The £365,326 three-year project* – led by James Conroy, Professor of Religious and Philosophical Education at the University of Glasgow and jointly funded by the Arts and Humanities Research Council (AHRC) and the Economic and Social Research Council (ESRC) – is the single most comprehensive study to date of the state of Religious Education across the United Kingdom.

The key findings of the project were:

• The breadth of social and educational demands, placed on Religious Education leads to a conflict between RE as an academic subject aligned to the Arts and Humanities and RE as a subject aimed at students’ social and personal development which overlap with Citizenship and Social Education. This can lead to students being unclear about the purpose and focus of the subject.
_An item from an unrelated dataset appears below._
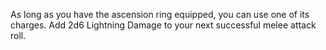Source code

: As long as you have the ascension ring equipped, you can use one of its charges. Add 2d6 Lightning Damage to your next successful melee attack roll.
• Religious Education has become very popular among students, with high rates of examination success – it also appears, however, that the drive to achieve examination success tends to distort the religious and educational aims and outcomes of the subject.

• The quality of resources and their use in the later stages of compulsory RE are often poor and the sometimes too comfortable relationship between examination boards and textbook authors should be subject to more intense scrutiny.

• Some of the strongest Religious Education is to be found in schools serving strongly religious communities, especially in schools which see the subject as explicitly part of helping students to understand their place in a complex multi-cultural and multi-religious society

• All of these findings must be understood in the context of resource concerns in a political environment where RE faces a potential downgrading in favour of a more limited curriculum. Religious education is often under-resourced, with some schools spending as little as 60p per pupil per year.

Professor James Conroy, Principal Investigator said: “This 3-year AHRC/ESRC study has thrown up a substantial range of questions about the provision of religious education across Britain. Even in schools where it is valued, too often it is under-resourced and required to do too much with too little. As a result, it often looses focus. At its best, it is academically rigorous and intellectually stimulating and can hold its own against the arts and humanities in the newly re-discovered \’traditional\’ curriculum.”

The study examined religious education in the very different contexts of England and Wales, Northern Ireland and Scotland and carried out a detailed analysis of students\’ lived experience of religious education as a shaping influence in 24 secondary schools across the UK.